Primary Mathematics Chapter 3 Fractions
Page 107 Exercise 3.10 Problem 1
We are given a figure and asked to convert it into an improper fraction.
Draw a long line between the figures and then we can see 8 triangles and in that 2 triangles are shaded region.
Therefore we can say that the improper fraction will be \(\frac{2}{8}\)
Therefore, we can say that the fraction for the given figure is \(\frac{2}{8}\)
Page 107 Exercise 3.10 Problem 2
We are asked to find the missing numerators and denominators. As we can see the given are equivalent fractions.

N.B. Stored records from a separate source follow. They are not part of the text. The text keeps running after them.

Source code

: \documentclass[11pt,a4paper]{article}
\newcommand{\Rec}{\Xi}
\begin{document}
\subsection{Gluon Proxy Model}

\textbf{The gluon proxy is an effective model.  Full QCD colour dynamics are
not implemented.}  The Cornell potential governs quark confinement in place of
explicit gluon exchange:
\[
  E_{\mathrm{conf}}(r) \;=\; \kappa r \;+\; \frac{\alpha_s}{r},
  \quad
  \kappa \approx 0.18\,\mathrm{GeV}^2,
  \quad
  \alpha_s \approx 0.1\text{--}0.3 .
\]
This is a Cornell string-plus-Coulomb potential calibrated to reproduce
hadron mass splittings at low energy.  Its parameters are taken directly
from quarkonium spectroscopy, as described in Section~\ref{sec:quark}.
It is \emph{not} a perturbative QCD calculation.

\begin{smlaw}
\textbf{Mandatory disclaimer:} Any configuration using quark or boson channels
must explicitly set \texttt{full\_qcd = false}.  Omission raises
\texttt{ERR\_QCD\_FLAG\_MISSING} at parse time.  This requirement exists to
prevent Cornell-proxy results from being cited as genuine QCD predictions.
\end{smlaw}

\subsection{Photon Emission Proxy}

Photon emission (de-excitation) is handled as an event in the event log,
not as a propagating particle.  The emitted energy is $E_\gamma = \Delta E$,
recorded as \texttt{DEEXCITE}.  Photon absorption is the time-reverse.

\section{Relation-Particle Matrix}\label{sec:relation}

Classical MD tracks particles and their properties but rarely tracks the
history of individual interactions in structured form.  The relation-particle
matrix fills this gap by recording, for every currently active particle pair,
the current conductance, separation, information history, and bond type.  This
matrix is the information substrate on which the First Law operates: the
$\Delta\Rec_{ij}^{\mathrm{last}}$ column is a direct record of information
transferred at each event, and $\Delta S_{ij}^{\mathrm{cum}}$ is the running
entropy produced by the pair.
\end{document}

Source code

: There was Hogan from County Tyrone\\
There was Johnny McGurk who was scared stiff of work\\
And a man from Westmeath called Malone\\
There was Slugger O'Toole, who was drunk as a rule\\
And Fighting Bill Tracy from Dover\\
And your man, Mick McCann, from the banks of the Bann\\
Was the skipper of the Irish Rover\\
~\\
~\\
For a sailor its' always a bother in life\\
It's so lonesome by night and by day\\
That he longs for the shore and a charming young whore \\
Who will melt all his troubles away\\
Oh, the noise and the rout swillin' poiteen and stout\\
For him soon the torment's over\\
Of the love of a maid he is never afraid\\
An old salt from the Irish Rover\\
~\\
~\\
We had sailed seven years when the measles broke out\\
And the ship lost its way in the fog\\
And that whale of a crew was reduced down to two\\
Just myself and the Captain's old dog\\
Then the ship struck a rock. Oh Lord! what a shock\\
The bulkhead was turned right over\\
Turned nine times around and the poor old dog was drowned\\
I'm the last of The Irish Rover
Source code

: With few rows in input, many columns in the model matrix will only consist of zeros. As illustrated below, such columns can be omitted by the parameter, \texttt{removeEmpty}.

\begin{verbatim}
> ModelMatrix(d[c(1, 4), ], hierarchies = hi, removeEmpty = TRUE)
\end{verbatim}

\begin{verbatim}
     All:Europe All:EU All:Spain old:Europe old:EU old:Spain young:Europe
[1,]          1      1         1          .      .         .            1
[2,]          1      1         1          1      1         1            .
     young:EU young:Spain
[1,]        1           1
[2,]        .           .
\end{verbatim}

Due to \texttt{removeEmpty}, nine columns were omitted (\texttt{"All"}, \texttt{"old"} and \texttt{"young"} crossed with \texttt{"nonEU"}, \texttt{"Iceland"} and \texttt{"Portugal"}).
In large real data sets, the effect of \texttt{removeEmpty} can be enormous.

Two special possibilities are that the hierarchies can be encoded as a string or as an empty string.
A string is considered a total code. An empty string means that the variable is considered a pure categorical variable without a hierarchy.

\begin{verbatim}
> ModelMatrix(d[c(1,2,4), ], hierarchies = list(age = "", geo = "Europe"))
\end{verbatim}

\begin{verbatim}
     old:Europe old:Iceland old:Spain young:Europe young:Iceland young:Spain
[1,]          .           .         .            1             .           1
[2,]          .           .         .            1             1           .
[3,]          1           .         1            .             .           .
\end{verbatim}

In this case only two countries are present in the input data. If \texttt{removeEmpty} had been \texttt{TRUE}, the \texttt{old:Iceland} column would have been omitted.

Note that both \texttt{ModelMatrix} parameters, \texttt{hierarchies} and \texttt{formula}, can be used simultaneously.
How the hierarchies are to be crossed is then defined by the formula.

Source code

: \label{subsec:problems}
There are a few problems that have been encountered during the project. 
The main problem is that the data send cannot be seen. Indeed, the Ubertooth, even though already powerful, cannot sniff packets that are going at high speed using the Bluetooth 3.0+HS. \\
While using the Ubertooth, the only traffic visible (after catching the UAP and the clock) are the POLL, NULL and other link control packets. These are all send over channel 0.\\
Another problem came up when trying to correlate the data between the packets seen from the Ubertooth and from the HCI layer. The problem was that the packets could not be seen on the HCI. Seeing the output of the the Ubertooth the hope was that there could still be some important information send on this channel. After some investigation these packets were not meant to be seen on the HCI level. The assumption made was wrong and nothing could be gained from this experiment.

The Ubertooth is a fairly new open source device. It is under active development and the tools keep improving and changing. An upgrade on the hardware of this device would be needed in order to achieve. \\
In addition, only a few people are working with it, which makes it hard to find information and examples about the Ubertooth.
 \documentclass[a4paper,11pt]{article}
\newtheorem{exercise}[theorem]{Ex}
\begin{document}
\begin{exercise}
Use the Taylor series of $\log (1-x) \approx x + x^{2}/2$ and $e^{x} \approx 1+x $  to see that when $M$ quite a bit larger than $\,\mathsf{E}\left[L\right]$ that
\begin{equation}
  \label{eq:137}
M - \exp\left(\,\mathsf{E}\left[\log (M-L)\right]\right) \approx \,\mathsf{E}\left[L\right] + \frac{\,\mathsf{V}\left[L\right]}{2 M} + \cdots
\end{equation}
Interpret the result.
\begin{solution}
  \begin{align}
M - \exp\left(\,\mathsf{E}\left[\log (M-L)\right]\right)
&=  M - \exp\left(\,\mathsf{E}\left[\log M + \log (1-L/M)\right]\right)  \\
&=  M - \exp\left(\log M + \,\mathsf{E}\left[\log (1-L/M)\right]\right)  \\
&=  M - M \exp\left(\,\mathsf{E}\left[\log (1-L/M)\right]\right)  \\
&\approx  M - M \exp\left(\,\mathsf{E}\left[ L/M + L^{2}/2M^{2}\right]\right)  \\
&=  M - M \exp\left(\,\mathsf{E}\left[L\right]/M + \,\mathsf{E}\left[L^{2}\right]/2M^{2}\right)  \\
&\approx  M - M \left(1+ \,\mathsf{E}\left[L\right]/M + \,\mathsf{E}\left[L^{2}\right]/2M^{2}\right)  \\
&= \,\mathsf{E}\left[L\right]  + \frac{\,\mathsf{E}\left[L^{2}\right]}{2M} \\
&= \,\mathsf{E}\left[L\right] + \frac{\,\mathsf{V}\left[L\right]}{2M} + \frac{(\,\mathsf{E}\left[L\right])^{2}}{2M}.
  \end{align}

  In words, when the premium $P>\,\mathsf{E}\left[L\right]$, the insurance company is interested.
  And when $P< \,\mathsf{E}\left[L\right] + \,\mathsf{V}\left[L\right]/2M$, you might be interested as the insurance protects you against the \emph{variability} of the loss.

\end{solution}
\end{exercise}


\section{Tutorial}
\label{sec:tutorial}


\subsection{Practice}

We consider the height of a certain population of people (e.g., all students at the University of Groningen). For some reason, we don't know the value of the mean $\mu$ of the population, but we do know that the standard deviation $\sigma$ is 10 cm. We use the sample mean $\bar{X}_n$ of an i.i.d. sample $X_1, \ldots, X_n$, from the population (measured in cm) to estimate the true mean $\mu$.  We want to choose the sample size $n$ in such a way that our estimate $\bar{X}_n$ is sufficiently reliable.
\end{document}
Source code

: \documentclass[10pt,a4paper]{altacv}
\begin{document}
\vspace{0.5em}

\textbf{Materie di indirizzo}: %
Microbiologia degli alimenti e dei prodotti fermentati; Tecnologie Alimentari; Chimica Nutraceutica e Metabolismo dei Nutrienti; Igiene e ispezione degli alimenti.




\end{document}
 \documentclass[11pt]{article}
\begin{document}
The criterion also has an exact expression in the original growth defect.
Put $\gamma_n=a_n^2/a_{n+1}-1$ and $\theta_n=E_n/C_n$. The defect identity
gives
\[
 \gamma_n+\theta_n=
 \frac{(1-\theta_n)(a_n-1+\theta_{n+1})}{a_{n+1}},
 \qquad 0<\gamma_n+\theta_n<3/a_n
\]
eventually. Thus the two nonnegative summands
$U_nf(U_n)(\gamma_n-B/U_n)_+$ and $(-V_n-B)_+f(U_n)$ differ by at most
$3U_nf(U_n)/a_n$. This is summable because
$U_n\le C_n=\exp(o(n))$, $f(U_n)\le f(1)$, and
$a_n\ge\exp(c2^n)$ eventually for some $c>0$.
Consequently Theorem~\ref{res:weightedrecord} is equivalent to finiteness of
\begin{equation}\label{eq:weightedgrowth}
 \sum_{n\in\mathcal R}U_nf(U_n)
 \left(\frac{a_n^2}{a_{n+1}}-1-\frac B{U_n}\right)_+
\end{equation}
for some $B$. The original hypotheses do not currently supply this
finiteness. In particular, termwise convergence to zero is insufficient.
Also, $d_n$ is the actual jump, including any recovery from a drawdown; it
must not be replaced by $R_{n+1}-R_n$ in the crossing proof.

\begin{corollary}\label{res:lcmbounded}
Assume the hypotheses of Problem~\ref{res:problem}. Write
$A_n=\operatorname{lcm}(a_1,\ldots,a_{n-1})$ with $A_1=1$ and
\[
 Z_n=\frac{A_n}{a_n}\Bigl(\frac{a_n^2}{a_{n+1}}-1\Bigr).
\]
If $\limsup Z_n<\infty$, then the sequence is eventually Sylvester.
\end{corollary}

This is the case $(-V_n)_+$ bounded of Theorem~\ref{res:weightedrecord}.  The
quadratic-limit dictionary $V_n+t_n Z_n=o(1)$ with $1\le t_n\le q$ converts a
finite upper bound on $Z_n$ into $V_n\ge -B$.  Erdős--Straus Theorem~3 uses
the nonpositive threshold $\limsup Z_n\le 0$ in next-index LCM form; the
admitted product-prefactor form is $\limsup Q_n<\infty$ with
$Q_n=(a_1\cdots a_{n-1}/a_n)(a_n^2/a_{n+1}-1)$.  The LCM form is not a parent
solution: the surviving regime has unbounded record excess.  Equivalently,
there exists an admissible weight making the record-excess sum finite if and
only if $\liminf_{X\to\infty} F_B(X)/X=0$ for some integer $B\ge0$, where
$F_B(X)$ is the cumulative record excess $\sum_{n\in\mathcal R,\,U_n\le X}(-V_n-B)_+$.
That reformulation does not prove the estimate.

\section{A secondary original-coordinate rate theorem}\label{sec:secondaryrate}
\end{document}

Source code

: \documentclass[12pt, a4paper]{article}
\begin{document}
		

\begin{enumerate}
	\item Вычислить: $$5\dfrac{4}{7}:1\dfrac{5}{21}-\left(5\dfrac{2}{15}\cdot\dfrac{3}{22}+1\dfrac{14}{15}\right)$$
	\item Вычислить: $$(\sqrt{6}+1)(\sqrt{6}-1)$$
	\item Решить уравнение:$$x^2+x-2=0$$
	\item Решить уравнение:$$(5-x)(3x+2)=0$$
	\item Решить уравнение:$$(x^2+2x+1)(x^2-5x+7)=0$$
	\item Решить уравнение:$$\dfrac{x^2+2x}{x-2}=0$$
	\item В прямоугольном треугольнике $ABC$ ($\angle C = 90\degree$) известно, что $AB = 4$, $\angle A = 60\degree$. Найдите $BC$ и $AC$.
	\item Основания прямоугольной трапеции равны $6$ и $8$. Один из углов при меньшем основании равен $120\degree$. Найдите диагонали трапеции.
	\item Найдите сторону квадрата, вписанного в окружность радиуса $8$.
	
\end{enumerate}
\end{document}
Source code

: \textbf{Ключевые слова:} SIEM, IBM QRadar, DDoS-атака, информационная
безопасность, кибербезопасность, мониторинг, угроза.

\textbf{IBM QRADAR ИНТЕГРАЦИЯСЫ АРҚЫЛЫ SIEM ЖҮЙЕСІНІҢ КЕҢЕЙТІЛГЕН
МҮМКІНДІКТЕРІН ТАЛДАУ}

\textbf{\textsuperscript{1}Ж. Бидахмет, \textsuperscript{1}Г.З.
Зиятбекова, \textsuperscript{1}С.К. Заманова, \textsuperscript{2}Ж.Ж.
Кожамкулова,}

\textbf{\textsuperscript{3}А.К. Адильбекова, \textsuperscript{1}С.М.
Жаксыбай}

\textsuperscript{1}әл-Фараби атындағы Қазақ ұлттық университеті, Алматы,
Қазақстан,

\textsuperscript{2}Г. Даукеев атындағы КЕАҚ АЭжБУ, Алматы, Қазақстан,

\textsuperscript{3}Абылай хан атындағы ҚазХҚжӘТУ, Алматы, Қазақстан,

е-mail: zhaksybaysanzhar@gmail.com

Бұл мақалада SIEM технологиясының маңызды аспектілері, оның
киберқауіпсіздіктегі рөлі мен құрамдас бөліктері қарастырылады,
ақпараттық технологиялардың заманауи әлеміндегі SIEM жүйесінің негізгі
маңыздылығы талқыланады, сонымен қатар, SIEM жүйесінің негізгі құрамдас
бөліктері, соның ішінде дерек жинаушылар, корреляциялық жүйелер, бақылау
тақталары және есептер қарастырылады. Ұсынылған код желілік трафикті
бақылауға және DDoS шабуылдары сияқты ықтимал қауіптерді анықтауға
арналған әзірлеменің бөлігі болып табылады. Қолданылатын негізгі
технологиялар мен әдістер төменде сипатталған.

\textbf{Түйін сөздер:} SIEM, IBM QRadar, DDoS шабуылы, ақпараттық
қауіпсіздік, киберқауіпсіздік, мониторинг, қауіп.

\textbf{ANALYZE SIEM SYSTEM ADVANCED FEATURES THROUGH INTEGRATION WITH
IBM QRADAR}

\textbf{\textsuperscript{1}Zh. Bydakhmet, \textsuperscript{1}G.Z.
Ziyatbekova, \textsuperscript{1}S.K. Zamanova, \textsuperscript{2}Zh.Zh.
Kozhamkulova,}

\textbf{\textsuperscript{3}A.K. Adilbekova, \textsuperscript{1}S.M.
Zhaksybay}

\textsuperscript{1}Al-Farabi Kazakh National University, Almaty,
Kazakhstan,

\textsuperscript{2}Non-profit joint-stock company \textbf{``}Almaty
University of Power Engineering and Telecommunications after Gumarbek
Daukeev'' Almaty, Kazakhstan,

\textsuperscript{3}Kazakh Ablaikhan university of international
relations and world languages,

Given: First fraction as \(\frac{2}{3}\)
The second fraction has a numerator which is 3 times 2
So, the denominator also has to be 3 times 3
Which means \(\frac{6}{9}\)
In the third fraction, it is 4 times the first fraction i.e. \(\frac{8}{12}\)
In the fourth fraction, it is 5 times the first fraction i.e. \(\frac{10}{12}\)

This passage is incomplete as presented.